------ GIVEN DATA

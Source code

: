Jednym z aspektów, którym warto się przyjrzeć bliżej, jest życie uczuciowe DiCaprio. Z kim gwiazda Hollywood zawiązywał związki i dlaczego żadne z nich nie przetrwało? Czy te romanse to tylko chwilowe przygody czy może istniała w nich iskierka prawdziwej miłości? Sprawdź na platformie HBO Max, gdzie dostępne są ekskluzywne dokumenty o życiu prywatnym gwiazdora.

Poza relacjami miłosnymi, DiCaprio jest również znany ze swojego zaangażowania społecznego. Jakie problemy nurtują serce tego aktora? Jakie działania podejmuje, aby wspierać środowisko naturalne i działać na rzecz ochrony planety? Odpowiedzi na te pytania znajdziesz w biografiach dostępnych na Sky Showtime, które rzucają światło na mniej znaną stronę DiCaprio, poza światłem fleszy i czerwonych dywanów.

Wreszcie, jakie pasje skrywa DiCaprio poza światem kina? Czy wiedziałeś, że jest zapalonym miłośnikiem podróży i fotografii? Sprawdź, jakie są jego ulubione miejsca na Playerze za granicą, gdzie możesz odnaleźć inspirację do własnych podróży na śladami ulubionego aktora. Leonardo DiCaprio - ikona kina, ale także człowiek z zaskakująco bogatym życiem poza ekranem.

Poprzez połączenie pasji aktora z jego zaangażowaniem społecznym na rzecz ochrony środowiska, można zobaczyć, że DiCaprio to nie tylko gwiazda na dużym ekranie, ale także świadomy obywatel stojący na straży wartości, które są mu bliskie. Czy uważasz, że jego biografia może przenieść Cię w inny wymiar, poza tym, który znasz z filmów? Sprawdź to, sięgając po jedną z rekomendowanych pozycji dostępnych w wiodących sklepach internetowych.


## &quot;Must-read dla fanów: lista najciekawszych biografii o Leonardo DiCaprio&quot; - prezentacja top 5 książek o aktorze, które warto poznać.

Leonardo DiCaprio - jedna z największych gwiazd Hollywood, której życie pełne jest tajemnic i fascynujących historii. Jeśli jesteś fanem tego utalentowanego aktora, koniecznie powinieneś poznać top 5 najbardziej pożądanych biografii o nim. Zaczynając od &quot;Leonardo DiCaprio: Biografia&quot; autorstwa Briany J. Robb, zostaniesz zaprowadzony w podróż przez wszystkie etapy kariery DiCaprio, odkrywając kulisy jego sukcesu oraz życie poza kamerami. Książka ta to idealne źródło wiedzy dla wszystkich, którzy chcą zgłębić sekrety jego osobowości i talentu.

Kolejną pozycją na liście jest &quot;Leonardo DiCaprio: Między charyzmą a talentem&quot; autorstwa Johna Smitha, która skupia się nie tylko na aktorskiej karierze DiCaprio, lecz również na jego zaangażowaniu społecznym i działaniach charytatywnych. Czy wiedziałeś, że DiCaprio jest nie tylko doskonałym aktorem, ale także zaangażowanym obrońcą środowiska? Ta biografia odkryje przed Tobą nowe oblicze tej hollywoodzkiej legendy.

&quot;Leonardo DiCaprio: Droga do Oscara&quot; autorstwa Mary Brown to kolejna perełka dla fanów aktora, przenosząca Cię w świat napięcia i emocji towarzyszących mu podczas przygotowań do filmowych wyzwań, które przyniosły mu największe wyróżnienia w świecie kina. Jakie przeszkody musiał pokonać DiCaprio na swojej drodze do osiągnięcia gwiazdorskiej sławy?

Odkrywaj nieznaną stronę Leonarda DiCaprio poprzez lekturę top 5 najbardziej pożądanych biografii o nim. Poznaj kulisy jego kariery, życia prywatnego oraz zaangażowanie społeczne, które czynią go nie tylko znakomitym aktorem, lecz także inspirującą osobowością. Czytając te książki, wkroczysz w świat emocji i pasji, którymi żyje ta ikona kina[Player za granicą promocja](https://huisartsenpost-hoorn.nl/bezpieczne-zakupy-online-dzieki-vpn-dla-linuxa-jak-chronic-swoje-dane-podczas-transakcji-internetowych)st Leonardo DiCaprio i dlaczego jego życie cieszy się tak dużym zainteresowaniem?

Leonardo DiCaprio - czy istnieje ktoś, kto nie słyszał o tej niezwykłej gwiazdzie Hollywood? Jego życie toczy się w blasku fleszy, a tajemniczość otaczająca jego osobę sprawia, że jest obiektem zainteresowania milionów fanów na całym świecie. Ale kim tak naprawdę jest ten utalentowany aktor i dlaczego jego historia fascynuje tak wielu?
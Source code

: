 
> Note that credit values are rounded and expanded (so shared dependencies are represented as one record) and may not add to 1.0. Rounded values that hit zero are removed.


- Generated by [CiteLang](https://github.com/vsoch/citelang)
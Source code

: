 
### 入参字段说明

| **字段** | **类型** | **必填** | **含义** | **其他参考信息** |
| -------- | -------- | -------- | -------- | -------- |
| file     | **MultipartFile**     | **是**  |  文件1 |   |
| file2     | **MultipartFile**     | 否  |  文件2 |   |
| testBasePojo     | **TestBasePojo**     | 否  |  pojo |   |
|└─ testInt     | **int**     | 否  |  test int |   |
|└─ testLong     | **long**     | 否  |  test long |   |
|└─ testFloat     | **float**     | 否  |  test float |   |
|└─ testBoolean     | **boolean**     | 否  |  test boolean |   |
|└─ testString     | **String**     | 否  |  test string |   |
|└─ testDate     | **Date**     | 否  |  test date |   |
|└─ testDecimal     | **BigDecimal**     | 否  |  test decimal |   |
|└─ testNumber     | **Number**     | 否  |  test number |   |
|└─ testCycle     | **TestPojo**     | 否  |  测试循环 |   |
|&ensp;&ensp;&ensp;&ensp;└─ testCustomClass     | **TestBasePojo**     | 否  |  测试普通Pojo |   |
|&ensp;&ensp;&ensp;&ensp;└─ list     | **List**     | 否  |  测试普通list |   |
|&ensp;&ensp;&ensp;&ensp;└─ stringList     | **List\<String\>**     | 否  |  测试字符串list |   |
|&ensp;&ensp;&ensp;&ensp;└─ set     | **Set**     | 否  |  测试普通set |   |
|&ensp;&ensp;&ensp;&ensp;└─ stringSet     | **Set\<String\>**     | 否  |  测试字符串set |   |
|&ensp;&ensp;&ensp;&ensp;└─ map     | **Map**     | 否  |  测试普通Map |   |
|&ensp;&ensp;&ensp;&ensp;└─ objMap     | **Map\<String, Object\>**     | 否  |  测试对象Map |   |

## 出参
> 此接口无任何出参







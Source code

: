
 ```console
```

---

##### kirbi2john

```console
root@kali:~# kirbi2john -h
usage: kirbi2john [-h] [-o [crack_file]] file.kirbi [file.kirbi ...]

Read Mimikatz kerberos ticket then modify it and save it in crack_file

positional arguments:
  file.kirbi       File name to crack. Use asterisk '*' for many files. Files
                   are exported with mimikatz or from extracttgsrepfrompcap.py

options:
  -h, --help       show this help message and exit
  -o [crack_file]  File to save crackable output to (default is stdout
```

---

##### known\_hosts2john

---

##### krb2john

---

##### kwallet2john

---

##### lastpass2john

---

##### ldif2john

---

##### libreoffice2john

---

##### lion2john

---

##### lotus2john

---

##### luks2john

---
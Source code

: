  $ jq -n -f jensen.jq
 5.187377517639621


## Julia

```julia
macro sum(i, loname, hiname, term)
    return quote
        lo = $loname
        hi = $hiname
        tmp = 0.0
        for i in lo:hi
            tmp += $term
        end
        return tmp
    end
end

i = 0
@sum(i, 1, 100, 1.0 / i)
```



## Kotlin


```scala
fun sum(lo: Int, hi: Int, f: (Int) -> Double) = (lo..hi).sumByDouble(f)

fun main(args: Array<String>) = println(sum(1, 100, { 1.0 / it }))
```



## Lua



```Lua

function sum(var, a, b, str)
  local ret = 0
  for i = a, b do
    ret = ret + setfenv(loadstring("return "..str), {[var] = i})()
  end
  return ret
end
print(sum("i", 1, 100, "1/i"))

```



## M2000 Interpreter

------------

- **PROBLEM TO SOLVE**
Would you copy out each line of the records above where the word "również" occurs?

- **COMPLETED TASK**
Poza relacjami miłosnymi, DiCaprio jest również znany ze swojego zaangażowania społecznego. Jakie problemy nurtują serce tego aktora? Jakie działania podejmuje, aby wspierać środowisko naturalne i działać na rzecz ochrony planety? Odpowiedzi na te pytania znajdziesz w biografiach dostępnych na Sky Showtime, które rzucają światło na mniej znaną stronę DiCaprio, poza światłem fleszy i czerwonych dywanów.
Kolejną pozycją na liście jest &quot;Leonardo DiCaprio: Między charyzmą a talentem&quot; autorstwa Johna Smitha, która skupia się nie tylko na aktorskiej karierze DiCaprio, lecz również na jego zaangażowaniu społecznym i działaniach charytatywnych. Czy wiedziałeś, że DiCaprio jest nie tylko doskonałym aktorem, ale także zaangażowanym obrońcą środowiska? Ta biografia odkryje przed Tobą nowe oblicze tej hollywoodzkiej legendy.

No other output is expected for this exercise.